(Task inputs)

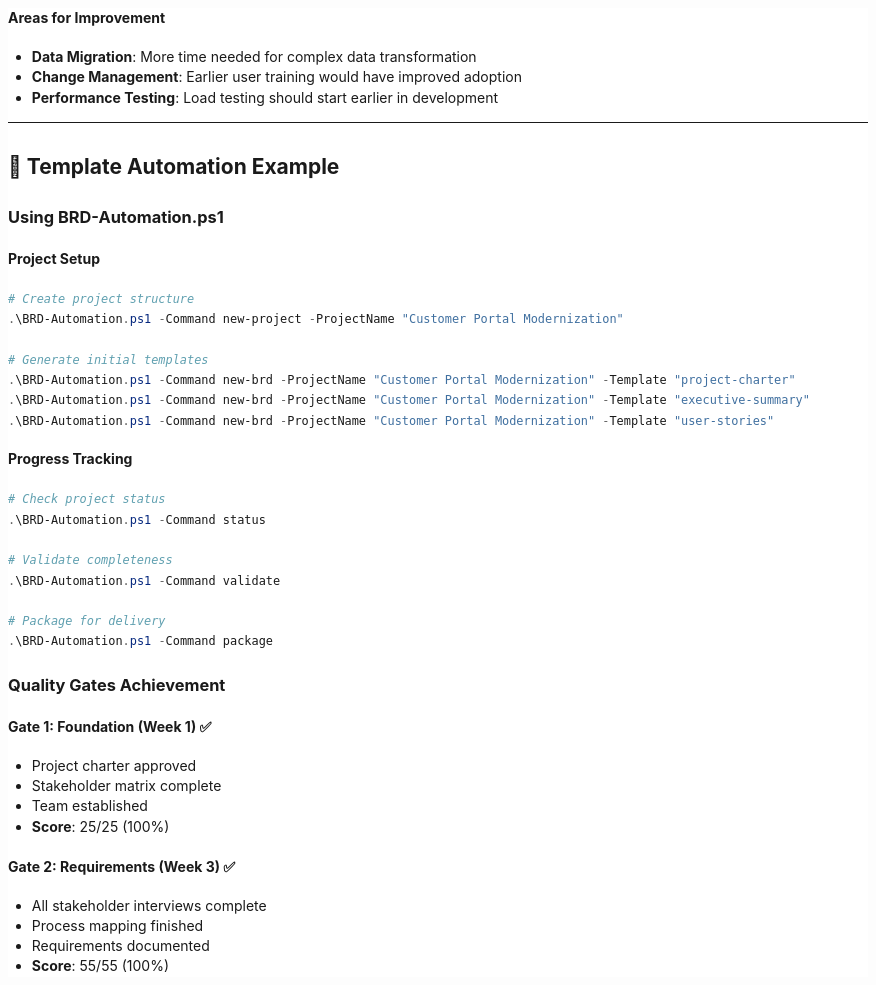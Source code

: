 #### Areas for Improvement
- **Data Migration**: More time needed for complex data transformation
- **Change Management**: Earlier user training would have improved adoption
- **Performance Testing**: Load testing should start earlier in development

---

## 🚀 Template Automation Example

### Using BRD-Automation.ps1

#### Project Setup
```powershell
# Create project structure
.\BRD-Automation.ps1 -Command new-project -ProjectName "Customer Portal Modernization"

# Generate initial templates
.\BRD-Automation.ps1 -Command new-brd -ProjectName "Customer Portal Modernization" -Template "project-charter"
.\BRD-Automation.ps1 -Command new-brd -ProjectName "Customer Portal Modernization" -Template "executive-summary"
.\BRD-Automation.ps1 -Command new-brd -ProjectName "Customer Portal Modernization" -Template "user-stories"
```

#### Progress Tracking
```powershell
# Check project status
.\BRD-Automation.ps1 -Command status

# Validate completeness
.\BRD-Automation.ps1 -Command validate

# Package for delivery
.\BRD-Automation.ps1 -Command package
```

### Quality Gates Achievement

#### Gate 1: Foundation (Week 1) ✅
- Project charter approved
- Stakeholder matrix complete
- Team established
- **Score**: 25/25 (100%)

#### Gate 2: Requirements (Week 3) ✅
- All stakeholder interviews complete
- Process mapping finished
- Requirements documented
- **Score**: 55/55 (100%)
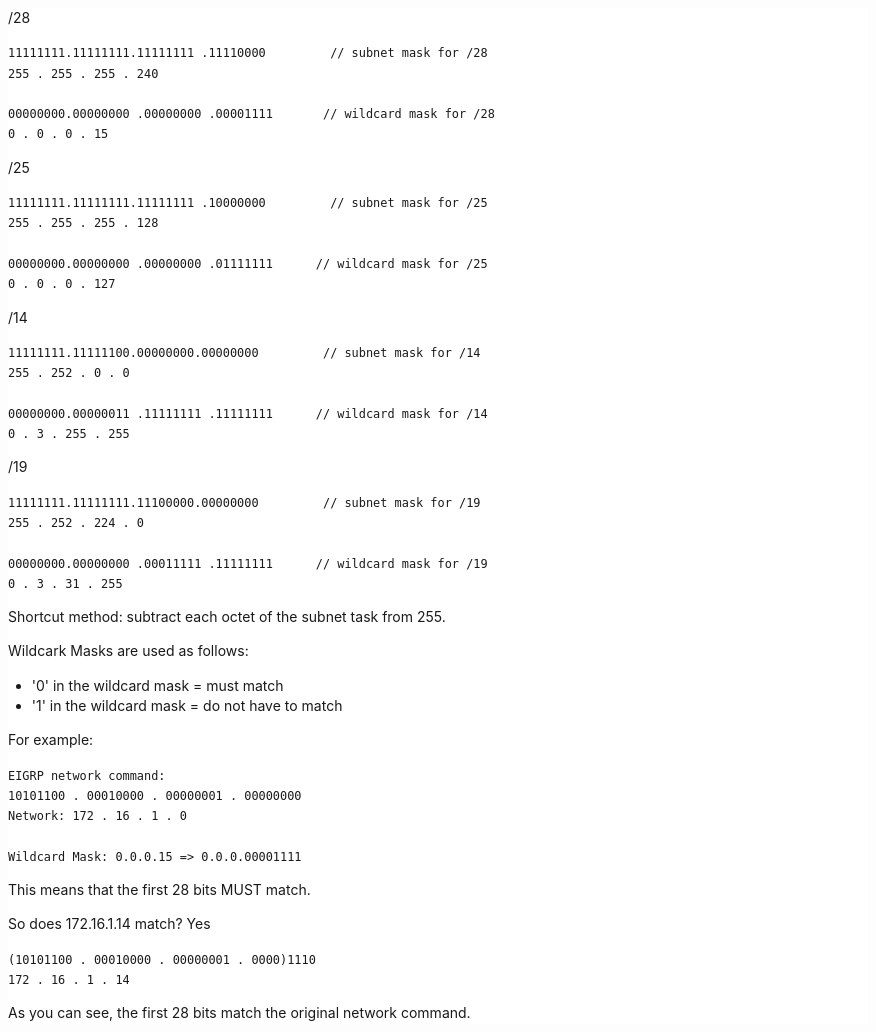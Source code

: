 /28
```
11111111.11111111.11111111 .11110000         // subnet mask for /28
255 . 255 . 255 . 240

00000000.00000000 .00000000 .00001111       // wildcard mask for /28
0 . 0 . 0 . 15
```

/25
```
11111111.11111111.11111111 .10000000         // subnet mask for /25
255 . 255 . 255 . 128

00000000.00000000 .00000000 .01111111      // wildcard mask for /25
0 . 0 . 0 . 127
```

/14
```
11111111.11111100.00000000.00000000         // subnet mask for /14
255 . 252 . 0 . 0

00000000.00000011 .11111111 .11111111      // wildcard mask for /14
0 . 3 . 255 . 255
```

/19
```
11111111.11111111.11100000.00000000         // subnet mask for /19
255 . 252 . 224 . 0

00000000.00000000 .00011111 .11111111      // wildcard mask for /19
0 . 3 . 31 . 255
```

Shortcut method: subtract each octet of the subnet task from 255. 

Wildcark Masks are used as follows:
- '0' in the wildcard mask = must match
- '1' in the wildcard mask = do not have to match

For example:
```
EIGRP network command:
10101100 . 00010000 . 00000001 . 00000000
Network: 172 . 16 . 1 . 0

Wildcard Mask: 0.0.0.15 => 0.0.0.00001111
```
This means that the first 28 bits MUST match.

So does 172.16.1.14 match? Yes
```
(10101100 . 00010000 . 00000001 . 0000)1110
172 . 16 . 1 . 14
```
As you can see, the first 28 bits match the original network command.
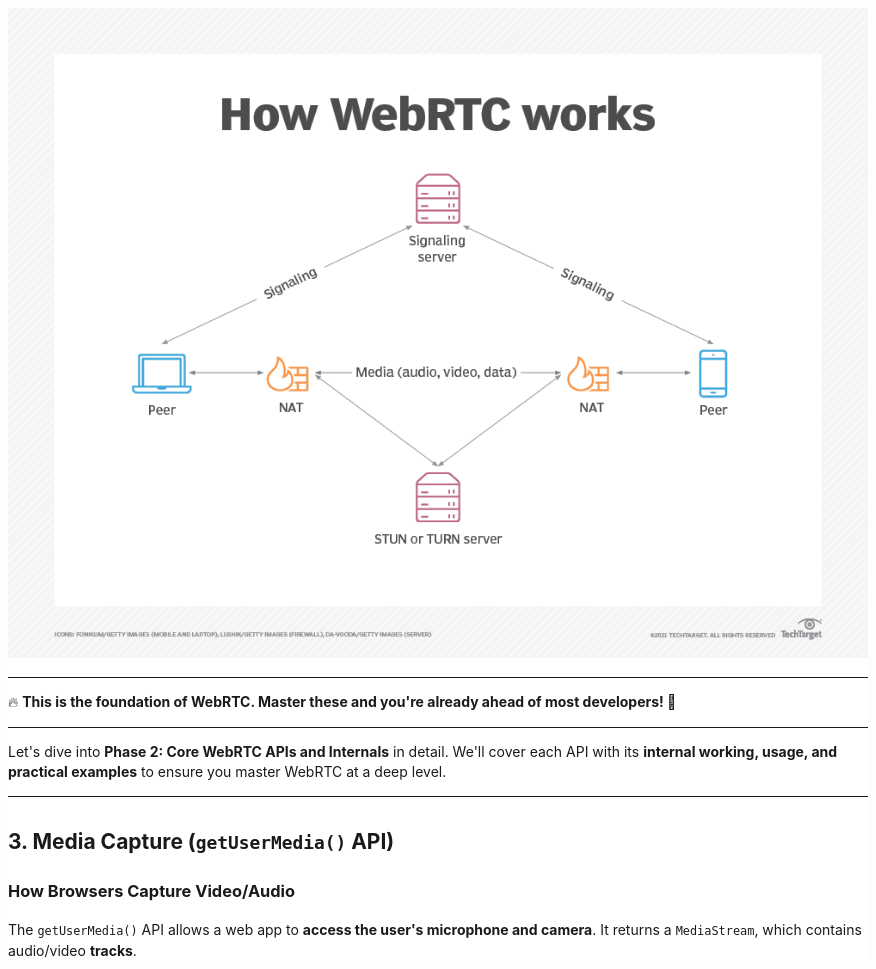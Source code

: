 ![alt text](image.png)

---

🔥 **This is the **foundation** of WebRTC. Master these and you're already ahead of most developers! 🚀**  


---

Let's dive into **Phase 2: Core WebRTC APIs and Internals** in detail. We'll cover each API with its **internal working, usage, and practical examples** to ensure you master WebRTC at a deep level.  

---

## **3. Media Capture (`getUserMedia()` API)**  

### **How Browsers Capture Video/Audio**  
The `getUserMedia()` API allows a web app to **access the user's microphone and camera**. It returns a `MediaStream`, which contains audio/video **tracks**.  
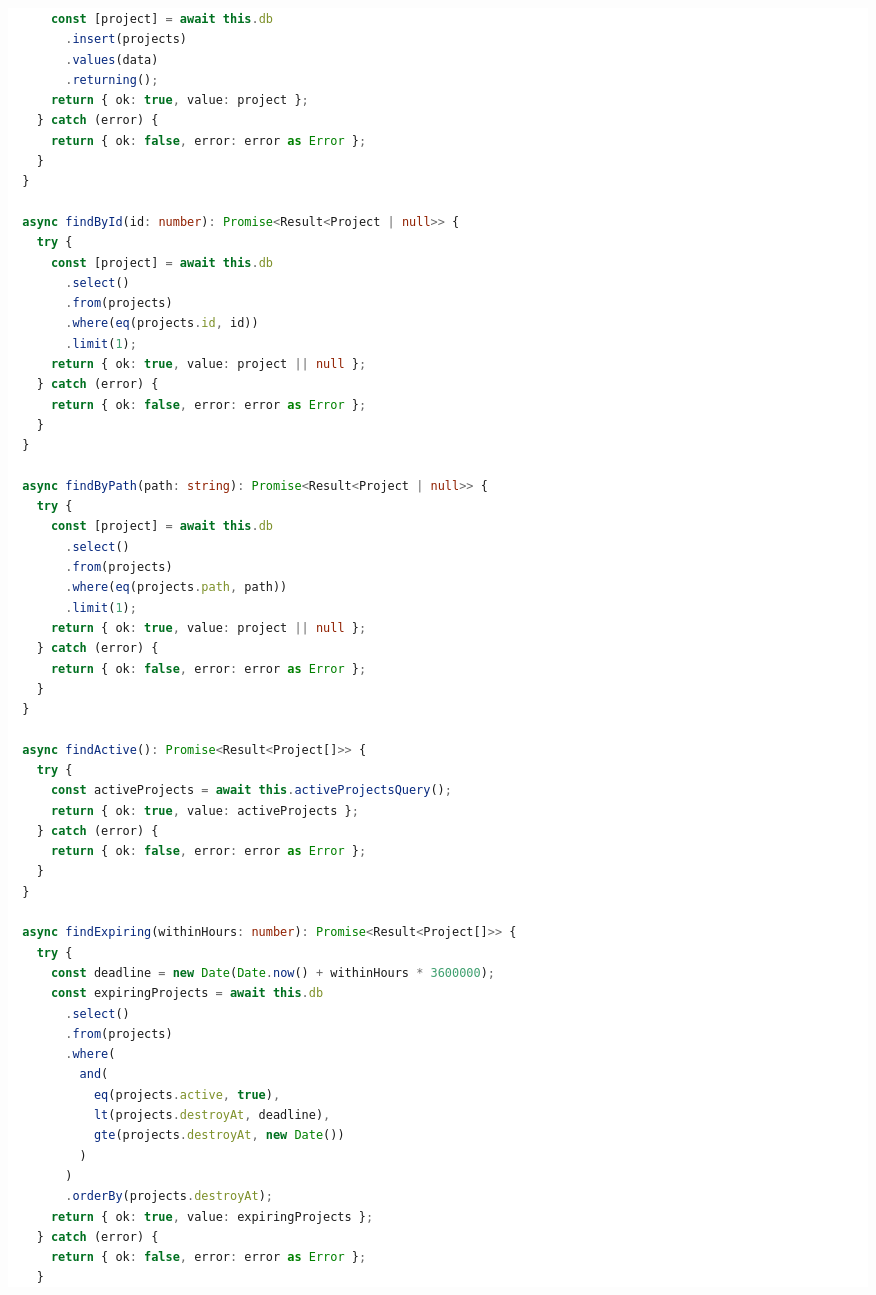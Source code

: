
 ```typescript
      const [project] = await this.db
        .insert(projects)
        .values(data)
        .returning();
      return { ok: true, value: project };
    } catch (error) {
      return { ok: false, error: error as Error };
    }
  }

  async findById(id: number): Promise<Result<Project | null>> {
    try {
      const [project] = await this.db
        .select()
        .from(projects)
        .where(eq(projects.id, id))
        .limit(1);
      return { ok: true, value: project || null };
    } catch (error) {
      return { ok: false, error: error as Error };
    }
  }

  async findByPath(path: string): Promise<Result<Project | null>> {
    try {
      const [project] = await this.db
        .select()
        .from(projects)
        .where(eq(projects.path, path))
        .limit(1);
      return { ok: true, value: project || null };
    } catch (error) {
      return { ok: false, error: error as Error };
    }
  }

  async findActive(): Promise<Result<Project[]>> {
    try {
      const activeProjects = await this.activeProjectsQuery();
      return { ok: true, value: activeProjects };
    } catch (error) {
      return { ok: false, error: error as Error };
    }
  }

  async findExpiring(withinHours: number): Promise<Result<Project[]>> {
    try {
      const deadline = new Date(Date.now() + withinHours * 3600000);
      const expiringProjects = await this.db
        .select()
        .from(projects)
        .where(
          and(
            eq(projects.active, true),
            lt(projects.destroyAt, deadline),
            gte(projects.destroyAt, new Date())
          )
        )
        .orderBy(projects.destroyAt);
      return { ok: true, value: expiringProjects };
    } catch (error) {
      return { ok: false, error: error as Error };
    }
```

(End Task inputs)

## Instructions to follow
Apart from the pictures, every record must be set down exactly.

## Completed task
Source code

: #### Areas for Improvement
- **Data Migration**: More time needed for complex data transformation
- **Change Management**: Earlier user training would have improved adoption
- **Performance Testing**: Load testing should start earlier in development

---

## 🚀 Template Automation Example

### Using BRD-Automation.ps1

#### Project Setup
```powershell
# Create project structure
.\BRD-Automation.ps1 -Command new-project -ProjectName "Customer Portal Modernization"

# Generate initial templates
.\BRD-Automation.ps1 -Command new-brd -ProjectName "Customer Portal Modernization" -Template "project-charter"
.\BRD-Automation.ps1 -Command new-brd -ProjectName "Customer Portal Modernization" -Template "executive-summary"
.\BRD-Automation.ps1 -Command new-brd -ProjectName "Customer Portal Modernization" -Template "user-stories"
```

#### Progress Tracking
```powershell
# Check project status
.\BRD-Automation.ps1 -Command status

# Validate completeness
.\BRD-Automation.ps1 -Command validate

# Package for delivery
.\BRD-Automation.ps1 -Command package
```

### Quality Gates Achievement

#### Gate 1: Foundation (Week 1) ✅
- Project charter approved
- Stakeholder matrix complete
- Team established
- **Score**: 25/25 (100%)

#### Gate 2: Requirements (Week 3) ✅
- All stakeholder interviews complete
- Process mapping finished
- Requirements documented
- **Score**: 55/55 (100%)
Source code

: /28
```
11111111.11111111.11111111 .11110000         // subnet mask for /28
255 . 255 . 255 . 240

00000000.00000000 .00000000 .00001111       // wildcard mask for /28
0 . 0 . 0 . 15
```

/25
```
11111111.11111111.11111111 .10000000         // subnet mask for /25
255 . 255 . 255 . 128

00000000.00000000 .00000000 .01111111      // wildcard mask for /25
0 . 0 . 0 . 127
```

/14
```
11111111.11111100.00000000.00000000         // subnet mask for /14
255 . 252 . 0 . 0

00000000.00000011 .11111111 .11111111      // wildcard mask for /14
0 . 3 . 255 . 255
```

/19
```
11111111.11111111.11100000.00000000         // subnet mask for /19
255 . 252 . 224 . 0

00000000.00000000 .00011111 .11111111      // wildcard mask for /19
0 . 3 . 31 . 255
```

Shortcut method: subtract each octet of the subnet task from 255. 

Wildcark Masks are used as follows:
- '0' in the wildcard mask = must match
- '1' in the wildcard mask = do not have to match

For example:
```
EIGRP network command:
10101100 . 00010000 . 00000001 . 00000000
Network: 172 . 16 . 1 . 0

Wildcard Mask: 0.0.0.15 => 0.0.0.00001111
```
This means that the first 28 bits MUST match.

So does 172.16.1.14 match? Yes
```
(10101100 . 00010000 . 00000001 . 0000)1110
172 . 16 . 1 . 14
```
As you can see, the first 28 bits match the original network command.
Source code

: ![alt text](image.png)

---

🔥 **This is the **foundation** of WebRTC. Master these and you're already ahead of most developers! 🚀**  


---

Let's dive into **Phase 2: Core WebRTC APIs and Internals** in detail. We'll cover each API with its **internal working, usage, and practical examples** to ensure you master WebRTC at a deep level.  

---

## **3. Media Capture (`getUserMedia()` API)**  

### **How Browsers Capture Video/Audio**  
The `getUserMedia()` API allows a web app to **access the user's microphone and camera**. It returns a `MediaStream`, which contains audio/video **tracks**.  
Source code

:
 ```typescript
      const [project] = await this.db
        .insert(projects)
        .values(data)
        .returning();
      return { ok: true, value: project };
    } catch (error) {
      return { ok: false, error: error as Error };
    }
  }

  async findById(id: number): Promise<Result<Project | null>> {
    try {
      const [project] = await this.db
        .select()
        .from(projects)
        .where(eq(projects.id, id))
        .limit(1);
      return { ok: true, value: project || null };
    } catch (error) {
      return { ok: false, error: error as Error };
    }
  }

  async findByPath(path: string): Promise<Result<Project | null>> {
    try {
      const [project] = await this.db
        .select()
        .from(projects)
        .where(eq(projects.path, path))
        .limit(1);
      return { ok: true, value: project || null };
    } catch (error) {
      return { ok: false, error: error as Error };
    }
  }

  async findActive(): Promise<Result<Project[]>> {
    try {
      const activeProjects = await this.activeProjectsQuery();
      return { ok: true, value: activeProjects };
    } catch (error) {
      return { ok: false, error: error as Error };
    }
  }

  async findExpiring(withinHours: number): Promise<Result<Project[]>> {
    try {
      const deadline = new Date(Date.now() + withinHours * 3600000);
      const expiringProjects = await this.db
        .select()
        .from(projects)
        .where(
          and(
            eq(projects.active, true),
            lt(projects.destroyAt, deadline),
            gte(projects.destroyAt, new Date())
          )
        )
        .orderBy(projects.destroyAt);
      return { ok: true, value: expiringProjects };
    } catch (error) {
      return { ok: false, error: error as Error };
    }
```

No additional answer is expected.